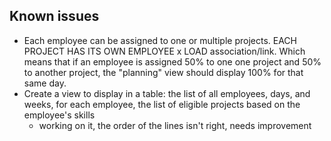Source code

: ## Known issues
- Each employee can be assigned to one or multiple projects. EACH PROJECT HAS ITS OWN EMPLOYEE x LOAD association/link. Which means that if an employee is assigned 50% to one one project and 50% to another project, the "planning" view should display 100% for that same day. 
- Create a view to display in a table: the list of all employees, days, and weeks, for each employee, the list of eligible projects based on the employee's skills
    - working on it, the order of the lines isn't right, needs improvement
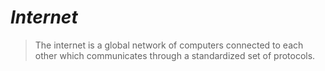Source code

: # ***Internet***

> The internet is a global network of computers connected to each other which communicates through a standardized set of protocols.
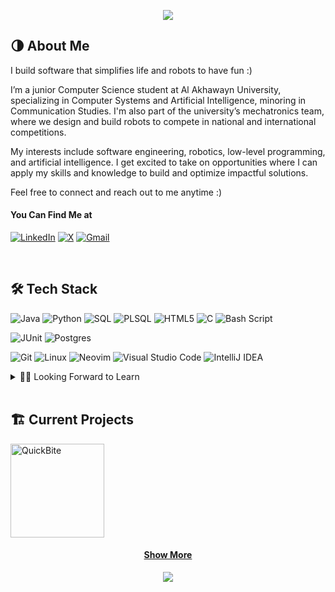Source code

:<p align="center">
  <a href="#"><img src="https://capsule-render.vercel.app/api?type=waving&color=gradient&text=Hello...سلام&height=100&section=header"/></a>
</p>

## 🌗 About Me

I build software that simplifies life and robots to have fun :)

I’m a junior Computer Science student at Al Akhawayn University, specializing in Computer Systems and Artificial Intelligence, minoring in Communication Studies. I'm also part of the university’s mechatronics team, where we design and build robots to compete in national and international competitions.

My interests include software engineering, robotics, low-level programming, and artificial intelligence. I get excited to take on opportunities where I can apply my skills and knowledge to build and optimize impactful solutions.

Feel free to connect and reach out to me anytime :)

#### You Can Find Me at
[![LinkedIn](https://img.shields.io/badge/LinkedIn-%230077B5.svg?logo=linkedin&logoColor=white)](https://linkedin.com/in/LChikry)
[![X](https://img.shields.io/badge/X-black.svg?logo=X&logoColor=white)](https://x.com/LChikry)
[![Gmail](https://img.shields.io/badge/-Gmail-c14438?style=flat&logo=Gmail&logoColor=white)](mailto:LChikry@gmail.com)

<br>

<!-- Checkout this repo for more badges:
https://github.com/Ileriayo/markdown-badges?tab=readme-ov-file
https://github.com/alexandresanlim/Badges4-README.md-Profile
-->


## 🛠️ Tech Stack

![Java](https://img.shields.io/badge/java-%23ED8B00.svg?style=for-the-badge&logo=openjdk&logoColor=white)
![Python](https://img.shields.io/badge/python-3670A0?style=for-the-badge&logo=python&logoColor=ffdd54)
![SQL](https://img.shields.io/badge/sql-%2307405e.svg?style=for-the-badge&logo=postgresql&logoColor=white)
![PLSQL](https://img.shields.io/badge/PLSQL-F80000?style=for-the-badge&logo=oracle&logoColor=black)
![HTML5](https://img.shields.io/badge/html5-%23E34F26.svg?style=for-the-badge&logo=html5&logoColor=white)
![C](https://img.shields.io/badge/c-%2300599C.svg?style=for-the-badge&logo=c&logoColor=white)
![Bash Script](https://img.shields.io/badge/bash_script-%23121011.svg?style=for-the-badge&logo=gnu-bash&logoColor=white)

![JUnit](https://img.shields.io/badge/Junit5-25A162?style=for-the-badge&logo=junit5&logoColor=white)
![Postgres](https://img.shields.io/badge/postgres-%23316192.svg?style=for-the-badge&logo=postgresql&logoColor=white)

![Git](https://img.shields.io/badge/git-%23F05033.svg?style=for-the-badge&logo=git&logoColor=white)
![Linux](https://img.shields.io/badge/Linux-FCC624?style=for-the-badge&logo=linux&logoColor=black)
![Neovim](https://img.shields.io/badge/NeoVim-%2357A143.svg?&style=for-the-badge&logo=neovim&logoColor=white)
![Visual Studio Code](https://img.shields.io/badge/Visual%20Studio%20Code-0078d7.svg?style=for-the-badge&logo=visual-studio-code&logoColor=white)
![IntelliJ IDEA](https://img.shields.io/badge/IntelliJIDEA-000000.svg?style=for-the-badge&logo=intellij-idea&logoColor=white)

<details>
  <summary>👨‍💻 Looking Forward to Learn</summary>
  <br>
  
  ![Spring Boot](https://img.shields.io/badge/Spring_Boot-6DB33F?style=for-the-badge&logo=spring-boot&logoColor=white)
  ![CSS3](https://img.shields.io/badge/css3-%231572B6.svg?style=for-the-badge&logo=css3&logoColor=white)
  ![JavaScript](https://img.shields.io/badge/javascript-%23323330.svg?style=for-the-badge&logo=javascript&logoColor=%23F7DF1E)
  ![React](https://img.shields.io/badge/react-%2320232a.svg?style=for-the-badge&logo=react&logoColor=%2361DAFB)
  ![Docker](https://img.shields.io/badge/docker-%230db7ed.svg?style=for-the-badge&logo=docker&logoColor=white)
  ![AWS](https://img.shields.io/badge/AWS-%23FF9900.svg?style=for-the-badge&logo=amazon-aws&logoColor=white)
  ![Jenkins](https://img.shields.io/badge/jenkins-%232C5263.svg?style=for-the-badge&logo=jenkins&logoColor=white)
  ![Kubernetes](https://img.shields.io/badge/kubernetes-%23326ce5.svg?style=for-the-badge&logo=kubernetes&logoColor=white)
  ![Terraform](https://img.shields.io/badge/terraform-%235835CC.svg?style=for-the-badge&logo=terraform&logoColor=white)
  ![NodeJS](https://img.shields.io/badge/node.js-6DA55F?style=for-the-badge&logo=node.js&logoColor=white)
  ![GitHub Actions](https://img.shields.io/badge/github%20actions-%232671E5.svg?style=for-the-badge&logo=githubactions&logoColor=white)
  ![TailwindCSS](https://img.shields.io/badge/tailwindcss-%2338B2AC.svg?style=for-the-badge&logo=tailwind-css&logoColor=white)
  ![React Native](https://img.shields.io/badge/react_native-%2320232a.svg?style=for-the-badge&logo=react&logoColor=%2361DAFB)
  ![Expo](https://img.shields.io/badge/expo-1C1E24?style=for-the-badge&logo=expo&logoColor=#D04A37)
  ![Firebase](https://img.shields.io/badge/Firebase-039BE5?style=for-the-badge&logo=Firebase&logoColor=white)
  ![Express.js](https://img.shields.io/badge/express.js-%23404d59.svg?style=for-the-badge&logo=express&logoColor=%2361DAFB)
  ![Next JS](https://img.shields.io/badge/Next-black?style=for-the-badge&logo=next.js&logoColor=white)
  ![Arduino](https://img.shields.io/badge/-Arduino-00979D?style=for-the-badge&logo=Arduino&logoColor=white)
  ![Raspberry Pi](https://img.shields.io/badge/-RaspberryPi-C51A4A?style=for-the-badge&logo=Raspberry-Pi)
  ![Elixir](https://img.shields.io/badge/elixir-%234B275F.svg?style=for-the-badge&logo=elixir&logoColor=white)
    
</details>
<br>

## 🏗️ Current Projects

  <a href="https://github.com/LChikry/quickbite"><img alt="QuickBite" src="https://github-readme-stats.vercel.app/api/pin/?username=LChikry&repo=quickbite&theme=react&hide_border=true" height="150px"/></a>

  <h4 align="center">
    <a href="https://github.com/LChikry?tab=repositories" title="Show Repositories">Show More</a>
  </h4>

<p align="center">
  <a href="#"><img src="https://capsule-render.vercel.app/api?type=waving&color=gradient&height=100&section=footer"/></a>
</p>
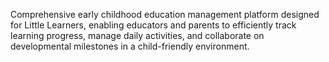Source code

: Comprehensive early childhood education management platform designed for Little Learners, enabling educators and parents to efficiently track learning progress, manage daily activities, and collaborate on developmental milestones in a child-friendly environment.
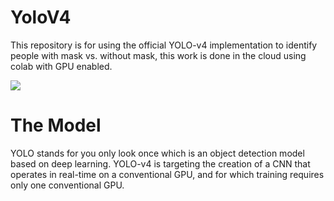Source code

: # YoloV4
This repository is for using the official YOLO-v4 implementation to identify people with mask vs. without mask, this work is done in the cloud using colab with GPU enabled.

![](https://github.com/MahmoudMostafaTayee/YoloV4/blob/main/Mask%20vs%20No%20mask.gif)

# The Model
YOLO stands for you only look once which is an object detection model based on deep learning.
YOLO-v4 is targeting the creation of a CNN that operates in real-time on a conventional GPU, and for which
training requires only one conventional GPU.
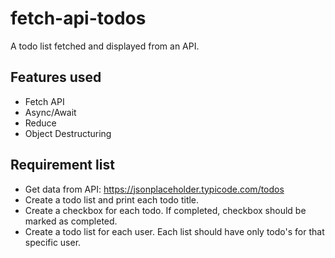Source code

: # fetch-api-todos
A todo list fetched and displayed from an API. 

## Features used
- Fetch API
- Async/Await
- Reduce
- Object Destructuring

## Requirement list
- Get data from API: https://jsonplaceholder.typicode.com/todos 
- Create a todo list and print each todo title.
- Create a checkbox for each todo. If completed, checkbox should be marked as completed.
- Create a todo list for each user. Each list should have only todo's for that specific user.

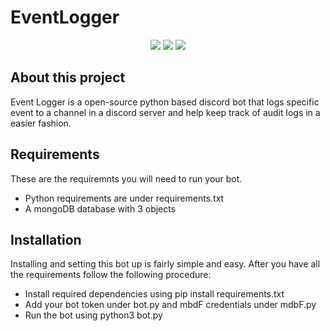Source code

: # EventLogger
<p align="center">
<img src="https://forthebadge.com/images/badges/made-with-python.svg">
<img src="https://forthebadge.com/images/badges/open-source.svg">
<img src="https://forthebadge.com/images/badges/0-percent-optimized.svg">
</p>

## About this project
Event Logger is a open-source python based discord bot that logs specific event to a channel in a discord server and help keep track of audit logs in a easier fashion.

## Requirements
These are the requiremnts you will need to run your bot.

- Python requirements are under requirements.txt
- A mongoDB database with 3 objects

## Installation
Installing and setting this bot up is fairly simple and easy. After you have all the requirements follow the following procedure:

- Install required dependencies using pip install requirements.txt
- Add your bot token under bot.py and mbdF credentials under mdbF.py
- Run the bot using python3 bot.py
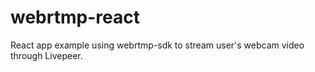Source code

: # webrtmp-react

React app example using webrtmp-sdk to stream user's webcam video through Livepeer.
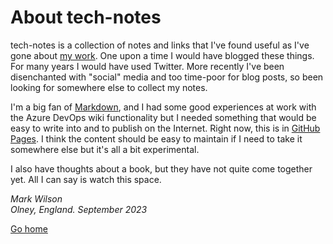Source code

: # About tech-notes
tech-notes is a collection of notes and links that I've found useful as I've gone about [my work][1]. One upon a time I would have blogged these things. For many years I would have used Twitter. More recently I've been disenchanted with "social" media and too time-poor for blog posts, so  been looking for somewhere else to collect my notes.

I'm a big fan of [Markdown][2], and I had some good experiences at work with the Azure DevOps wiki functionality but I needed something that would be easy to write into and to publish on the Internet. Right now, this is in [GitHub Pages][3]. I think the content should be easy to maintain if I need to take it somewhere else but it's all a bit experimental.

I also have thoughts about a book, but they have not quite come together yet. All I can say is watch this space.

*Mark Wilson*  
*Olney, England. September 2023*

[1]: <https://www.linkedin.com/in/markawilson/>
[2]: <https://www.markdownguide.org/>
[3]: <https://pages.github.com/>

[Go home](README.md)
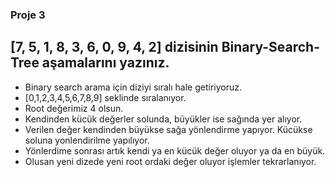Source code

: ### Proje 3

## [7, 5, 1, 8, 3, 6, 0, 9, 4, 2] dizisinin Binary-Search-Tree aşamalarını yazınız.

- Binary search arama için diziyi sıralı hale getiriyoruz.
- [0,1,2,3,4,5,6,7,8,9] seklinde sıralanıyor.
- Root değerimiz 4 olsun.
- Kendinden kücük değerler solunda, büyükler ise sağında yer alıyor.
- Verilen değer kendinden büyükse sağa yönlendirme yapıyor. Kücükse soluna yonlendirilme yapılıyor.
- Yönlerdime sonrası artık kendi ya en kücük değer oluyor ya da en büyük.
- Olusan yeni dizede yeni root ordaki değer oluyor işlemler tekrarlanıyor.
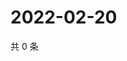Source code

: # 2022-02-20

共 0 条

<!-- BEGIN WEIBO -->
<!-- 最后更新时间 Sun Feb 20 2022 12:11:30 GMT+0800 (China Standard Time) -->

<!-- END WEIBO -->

☆ ☆ ☆ ☆ ☆ ☆ ☆

• **How to complete this task**: Take the records from their first line through the line containing "- Each employee" and please return exactly those lines, both ends included, minus the pictures.

• **Output below**:
Source code

: ## Known issues
- Each employee can be assigned to one or multiple projects. EACH PROJECT HAS ITS OWN EMPLOYEE x LOAD association/link. Which means that if an employee is assigned 50% to one one project and 50% to another project, the "planning" view should display 100% for that same day. 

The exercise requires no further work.